What is an ileus, and name one assessment finding that suggests it may be present.

An ileus is a temporary stoppage of bowel motility; signs include abdominal distention, absent bowel sounds, and failure to pass flatus or stool.

200

Why is tight blood glucose control so important for postoperative patients with diabetes?

It reduces infection risk and improves wound healing by avoiding both hyperglycemia and hypoglycemia.

200

What is the primary goal when positioning a patient for surgery?

To optimize exposure of the surgical site while maintaining airway patency and circulation and preventing pressure/nerve injury.

300

Name two classic signs of a pulmonary embolism (PE).

Sudden shortness of breath, sharp chest pain, tachycardia, feeling of doom, low oxygen saturation.

300

What is the initial treatment for suspected hypovolemic shock after surgery?

Rapid fluid resuscitation with IV fluids (and blood products if needed).

300

Name one way to help prevent constipation after surgery.

Increase fluids (if allowed), encourage ambulation, and provide fibre and stool softeners as ordered.

300

Why are obese patients at higher risk for postoperative respiratory complications?

Extra adipose tissue impairs chest expansion and gas exchange and is often associated with sleep apnea and hypoventilation.

300

Why are deep-breathing and coughing exercises so important after surgery?

They expand alveoli, help clear secretions, and reduce the risk of atelectasis and pneumonia.

400

What is the difference between wound dehiscence and wound evisceration?

Dehiscence: wound edges separate. Evisceration: internal organs protrude through the wound.

400

Give one symptom that may suggest a significant postoperative electrolyte imbalance.

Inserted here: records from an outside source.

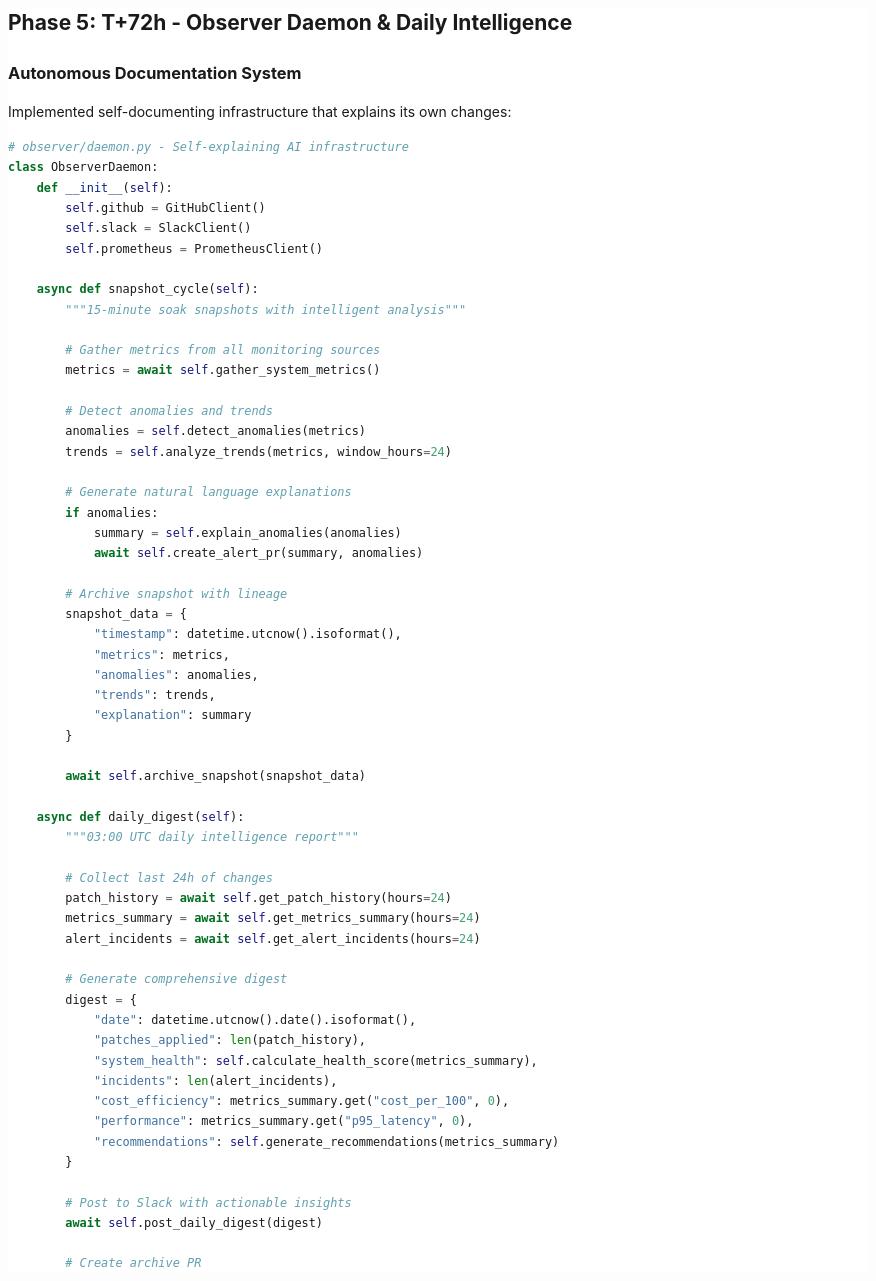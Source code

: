 
## Phase 5: T+72h - Observer Daemon & Daily Intelligence

### Autonomous Documentation System

Implemented self-documenting infrastructure that explains its own changes:

```python
# observer/daemon.py - Self-explaining AI infrastructure
class ObserverDaemon:
    def __init__(self):
        self.github = GitHubClient()
        self.slack = SlackClient()
        self.prometheus = PrometheusClient()
        
    async def snapshot_cycle(self):
        """15-minute soak snapshots with intelligent analysis"""
        
        # Gather metrics from all monitoring sources
        metrics = await self.gather_system_metrics()
        
        # Detect anomalies and trends
        anomalies = self.detect_anomalies(metrics)
        trends = self.analyze_trends(metrics, window_hours=24)
        
        # Generate natural language explanations
        if anomalies:
            summary = self.explain_anomalies(anomalies)
            await self.create_alert_pr(summary, anomalies)
            
        # Archive snapshot with lineage
        snapshot_data = {
            "timestamp": datetime.utcnow().isoformat(),
            "metrics": metrics,
            "anomalies": anomalies,
            "trends": trends,
            "explanation": summary
        }
        
        await self.archive_snapshot(snapshot_data)
        
    async def daily_digest(self):
        """03:00 UTC daily intelligence report"""
        
        # Collect last 24h of changes
        patch_history = await self.get_patch_history(hours=24)
        metrics_summary = await self.get_metrics_summary(hours=24)
        alert_incidents = await self.get_alert_incidents(hours=24)
        
        # Generate comprehensive digest
        digest = {
            "date": datetime.utcnow().date().isoformat(),
            "patches_applied": len(patch_history),
            "system_health": self.calculate_health_score(metrics_summary),
            "incidents": len(alert_incidents),
            "cost_efficiency": metrics_summary.get("cost_per_100", 0),
            "performance": metrics_summary.get("p95_latency", 0),
            "recommendations": self.generate_recommendations(metrics_summary)
        }
        
        # Post to Slack with actionable insights
        await self.post_daily_digest(digest)
        
        # Create archive PR
```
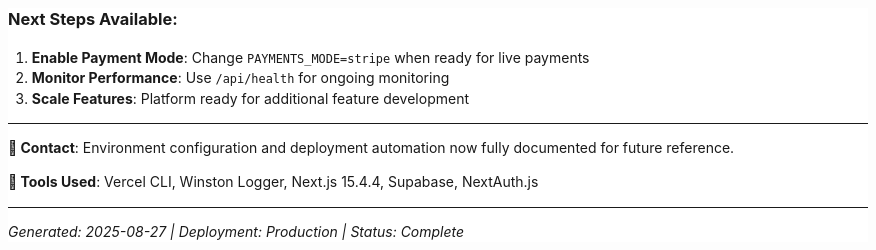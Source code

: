 ### Next Steps Available:
1. **Enable Payment Mode**: Change `PAYMENTS_MODE=stripe` when ready for live payments
2. **Monitor Performance**: Use `/api/health` for ongoing monitoring
3. **Scale Features**: Platform ready for additional feature development

---

**📧 Contact**: Environment configuration and deployment automation now fully documented for future reference.

**🔧 Tools Used**: Vercel CLI, Winston Logger, Next.js 15.4.4, Supabase, NextAuth.js

---

*Generated: 2025-08-27 | Deployment: Production | Status: Complete*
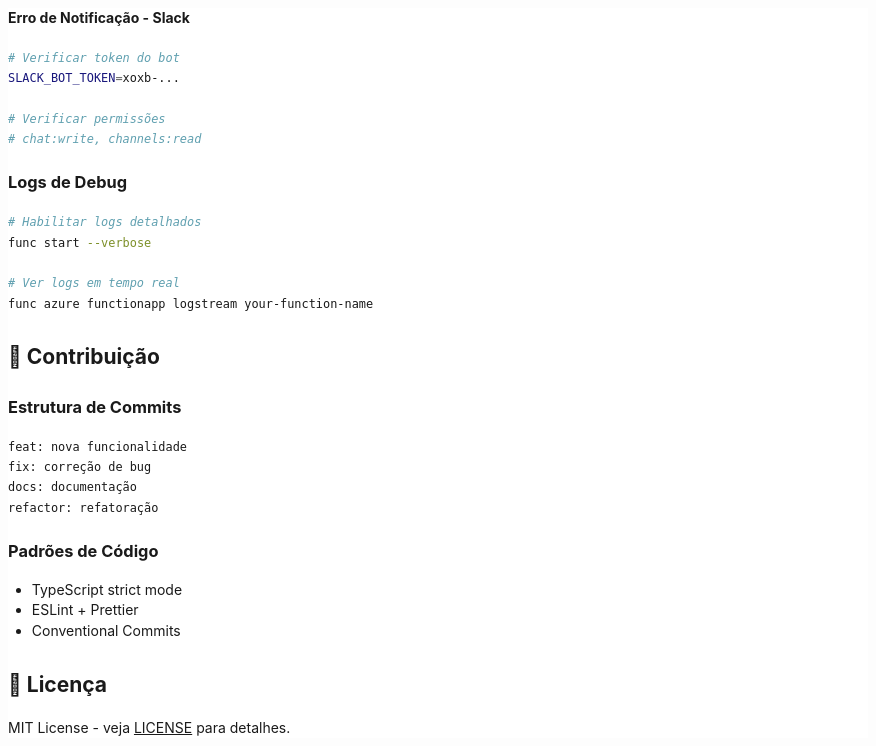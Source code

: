 #### **Erro de Notificação - Slack**
```bash
# Verificar token do bot
SLACK_BOT_TOKEN=xoxb-...

# Verificar permissões
# chat:write, channels:read
```

### **Logs de Debug**

```bash
# Habilitar logs detalhados
func start --verbose

# Ver logs em tempo real
func azure functionapp logstream your-function-name
```

## 🤝 **Contribuição**

### **Estrutura de Commits**
```
feat: nova funcionalidade
fix: correção de bug
docs: documentação
refactor: refatoração
```

### **Padrões de Código**
- TypeScript strict mode
- ESLint + Prettier
- Conventional Commits

## 📄 **Licença**

MIT License - veja [LICENSE](LICENSE) para detalhes.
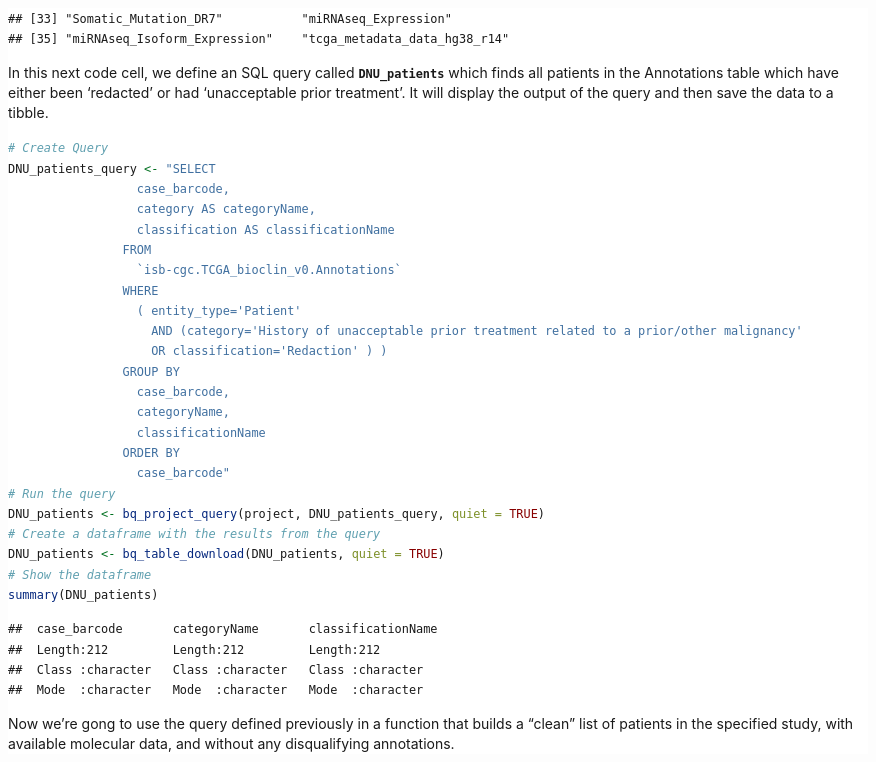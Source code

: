     ## [33] "Somatic_Mutation_DR7"           "miRNAseq_Expression"           
    ## [35] "miRNAseq_Isoform_Expression"    "tcga_metadata_data_hg38_r14"

In this next code cell, we define an SQL query called **`DNU_patients`**
which finds all patients in the Annotations table which have either been
‘redacted’ or had ‘unacceptable prior treatment’. It will display the
output of the query and then save the data to a tibble.

``` r
# Create Query
DNU_patients_query <- "SELECT
                  case_barcode,
                  category AS categoryName,
                  classification AS classificationName
                FROM
                  `isb-cgc.TCGA_bioclin_v0.Annotations`
                WHERE
                  ( entity_type='Patient'
                    AND (category='History of unacceptable prior treatment related to a prior/other malignancy'
                    OR classification='Redaction' ) )
                GROUP BY
                  case_barcode,
                  categoryName,
                  classificationName
                ORDER BY
                  case_barcode"
# Run the query
DNU_patients <- bq_project_query(project, DNU_patients_query, quiet = TRUE) 
# Create a dataframe with the results from the query
DNU_patients <- bq_table_download(DNU_patients, quiet = TRUE)
# Show the dataframe
summary(DNU_patients)
```

    ##  case_barcode       categoryName       classificationName
    ##  Length:212         Length:212         Length:212        
    ##  Class :character   Class :character   Class :character  
    ##  Mode  :character   Mode  :character   Mode  :character

Now we’re gong to use the query defined previously in a function that
builds a “clean” list of patients in the specified study, with available
molecular data, and without any disqualifying
annotations.
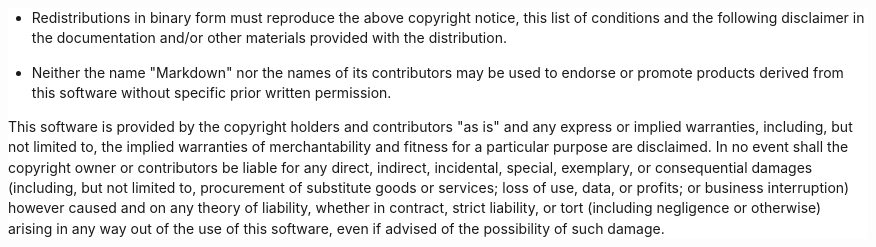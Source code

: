 *   Redistributions in binary form must reproduce the above copyright
    notice, this list of conditions and the following disclaimer in the
    documentation and/or other materials provided with the 
    distribution.

*   Neither the name "Markdown" nor the names of its contributors may
    be used to endorse or promote products derived from this software
    without specific prior written permission.

This software is provided by the copyright holders and contributors "as
is" and any express or implied warranties, including, but not limited
to, the implied warranties of merchantability and fitness for a
particular purpose are disclaimed. In no event shall the copyright owner
or contributors be liable for any direct, indirect, incidental, special,
exemplary, or consequential damages (including, but not limited to,
procurement of substitute goods or services; loss of use, data, or
profits; or business interruption) however caused and on any theory of
liability, whether in contract, strict liability, or tort (including
negligence or otherwise) arising in any way out of the use of this
software, even if advised of the possibility of such damage.

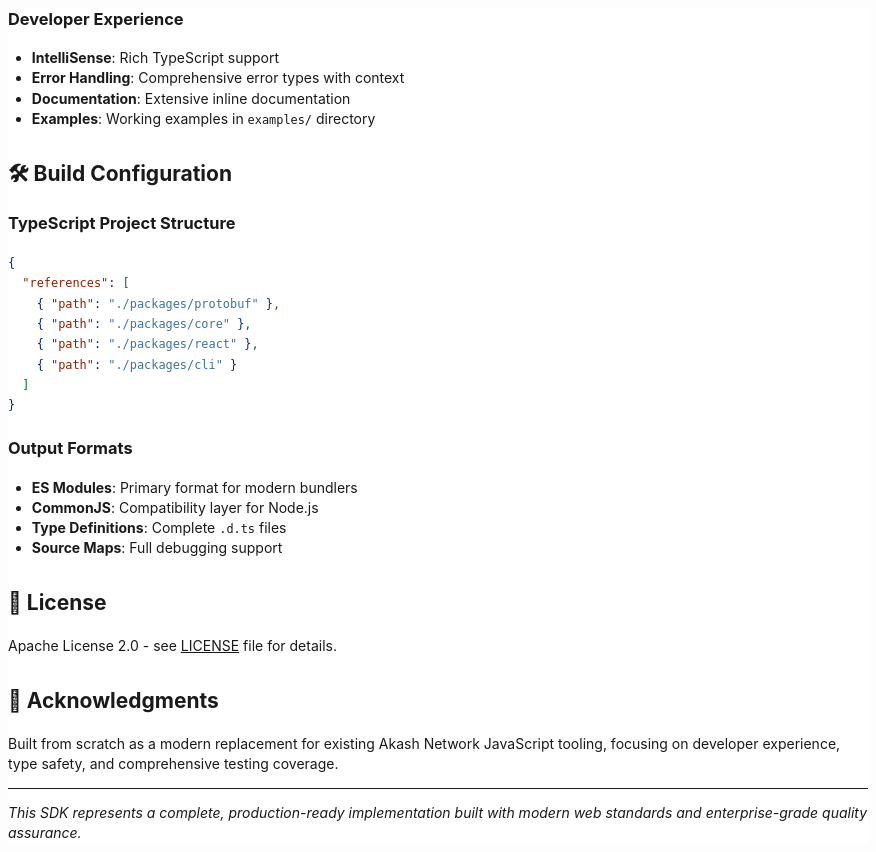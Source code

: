 ### Developer Experience
- **IntelliSense**: Rich TypeScript support
- **Error Handling**: Comprehensive error types with context
- **Documentation**: Extensive inline documentation
- **Examples**: Working examples in `examples/` directory

## 🛠️ Build Configuration

### TypeScript Project Structure
```json
{
  "references": [
    { "path": "./packages/protobuf" },
    { "path": "./packages/core" },
    { "path": "./packages/react" },
    { "path": "./packages/cli" }
  ]
}
```

### Output Formats
- **ES Modules**: Primary format for modern bundlers
- **CommonJS**: Compatibility layer for Node.js
- **Type Definitions**: Complete `.d.ts` files
- **Source Maps**: Full debugging support

## 📄 License

Apache License 2.0 - see [LICENSE](LICENSE) file for details.

## 🙏 Acknowledgments

Built from scratch as a modern replacement for existing Akash Network JavaScript tooling, focusing on developer experience, type safety, and comprehensive testing coverage.

---

*This SDK represents a complete, production-ready implementation built with modern web standards and enterprise-grade quality assurance.*
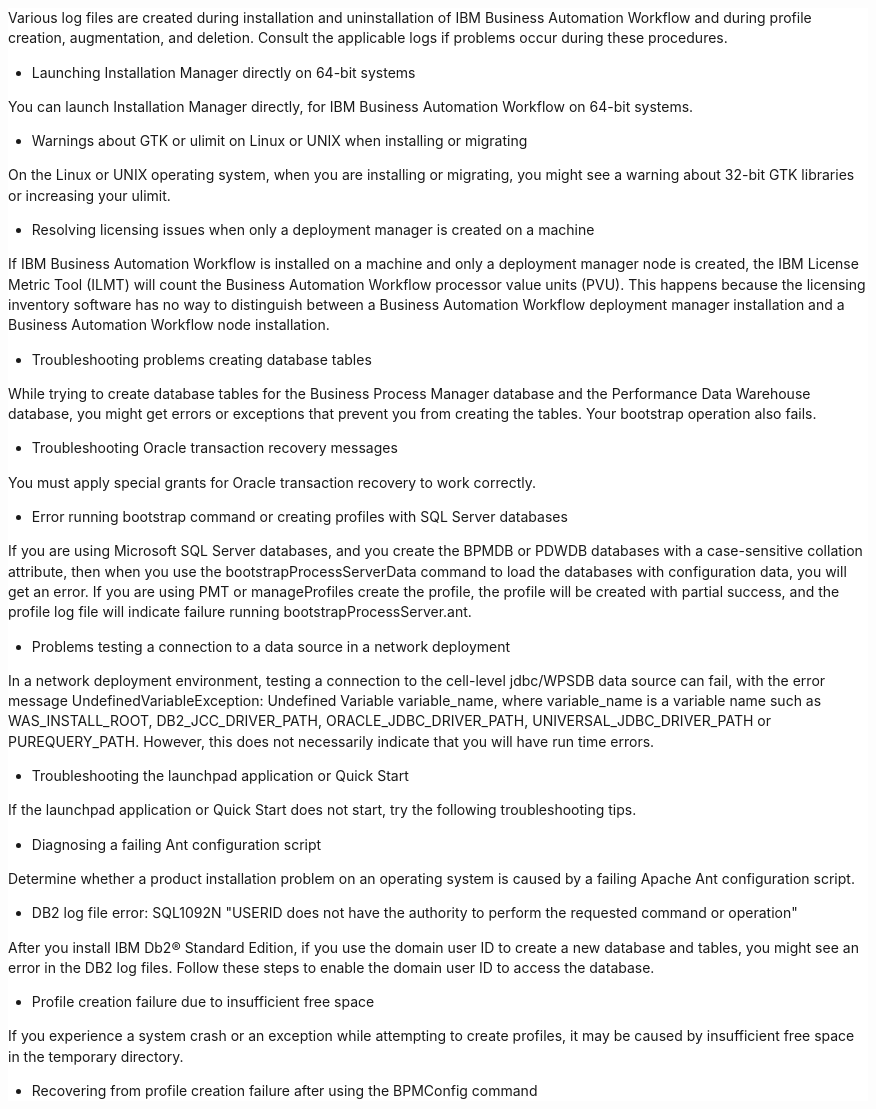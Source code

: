 Various log files are created during installation and uninstallation of IBM Business Automation Workflow and during profile creation, augmentation, and deletion. Consult the applicable logs if problems occur during these procedures.
- Launching Installation Manager directly on 64-bit systems

You can launch Installation Manager directly, for IBM Business Automation Workflow on 64-bit systems.
- Warnings about GTK or ulimit on Linux or UNIX when installing or migrating

On the Linux or UNIX operating system, when you are installing or migrating, you might see a warning about 32-bit GTK libraries or increasing your ulimit.
- Resolving licensing issues when only a deployment manager is created on a machine

If IBM Business Automation Workflow is installed on a machine and only a deployment manager node is created, the IBM License Metric Tool (ILMT) will count the Business Automation Workflow processor value units (PVU). This happens because the licensing inventory software has no way to distinguish between a Business Automation Workflow deployment manager installation and a Business Automation Workflow node installation.
- Troubleshooting problems creating database tables

While trying to create database tables for the Business Process Manager database and the Performance Data Warehouse database, you might get errors or exceptions that prevent you from creating the tables. Your bootstrap operation also fails.
- Troubleshooting Oracle transaction recovery messages

You must apply special grants for Oracle transaction recovery to work correctly.
- Error running bootstrap command or creating profiles with SQL Server databases

If you are using Microsoft SQL Server databases, and you create the BPMDB or PDWDB databases with a case-sensitive collation attribute, then when you use the bootstrapProcessServerData command to load the databases with configuration data, you will get an error. If you are using PMT or manageProfiles create the profile, the profile will be created with partial success, and the profile log file will indicate failure running bootstrapProcessServer.ant.
- Problems testing a connection to a data source in a network deployment

In a network deployment environment, testing a connection to the cell-level jdbc/WPSDB data source can fail, with the error message UndefinedVariableException: Undefined Variable variable\_name, where variable\_name is a variable name such as WAS\_INSTALL\_ROOT, DB2\_JCC\_DRIVER\_PATH,  ORACLE\_JDBC\_DRIVER\_PATH, UNIVERSAL\_JDBC\_DRIVER\_PATH or PUREQUERY\_PATH. However, this does not necessarily indicate that you will have run time errors.
- Troubleshooting the launchpad application or Quick Start

If the launchpad application or Quick Start does not start, try the following troubleshooting tips.
- Diagnosing a failing Ant configuration script

Determine whether a product installation problem on an operating system is caused by a failing Apache Ant configuration script.
- DB2 log file error: SQL1092N "USERID does not have the authority to perform the requested command or operation"

After you install IBM Db2® Standard Edition, if you use the domain user ID to create a new database and tables, you might see an error in the DB2 log files. Follow these steps to enable the domain user ID to access the database.
- Profile creation failure due to insufficient free space

If you experience a system crash or an exception while attempting to create profiles, it may be caused by insufficient free space in the temporary directory.
- Recovering from profile creation failure after using the BPMConfig command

Muscle weakness or cramps, confusion, irregular heart rhythm, paresthesia.

400

Give two reasons why a patient might develop urinary retention after surgery.

Effects of anesthesia, opioids/pain meds, and prior catheter use can all interfere with normal bladder function.

400

Name one unique postoperative need of pediatric patients.

Age-appropriate pain assessment and management, plus reassurance and emotional support for the child and parents.

400

Give one psychosocial factor that can increase surgical risk or complicate recovery.

High anxiety, depression, poor coping skills, lack of family or social support.

500

What is the priority first nursing action if abdominal evisceration occurs?

Cover the organs with a sterile saline-moistened dressing, have the patient bend knees/avoid straining, and notify the surgeon immediately (keep NPO, prepare for OR).

500

Why is careful monitoring of IV fluids and lab values especially important after major blood loss or bowel surgery?

Significant blood loss and fluid shifts can cause severe electrolyte and volume imbalances, which must be detected and corrected quickly to prevent dysrhythmias, organ failure, or shock.

500

What is one assessment and one intervention the nurse might perform if urinary retention is suspected?

Assessment: palpate/bladder scan for distention, assess urine output and urge to void.
Intervention: assist to the bathroom or commode, and if still unable to void, perform intermittent or indwelling catheterization per order.

500

For pregnant patients who have surgery, what is one priority monitoring focus in the postoperative period?

Monitoring fetal well-being and watching for signs of preterm labour, hemorrhage, or venous thromboembolism.

500

Describe one way nurses can provide psychological support to reduce anxiety in the preoperative period.

By giving clear information, answering questions, listening to concerns, using calm reassurance, and advocating for patient needs (e.g., pain control, support person).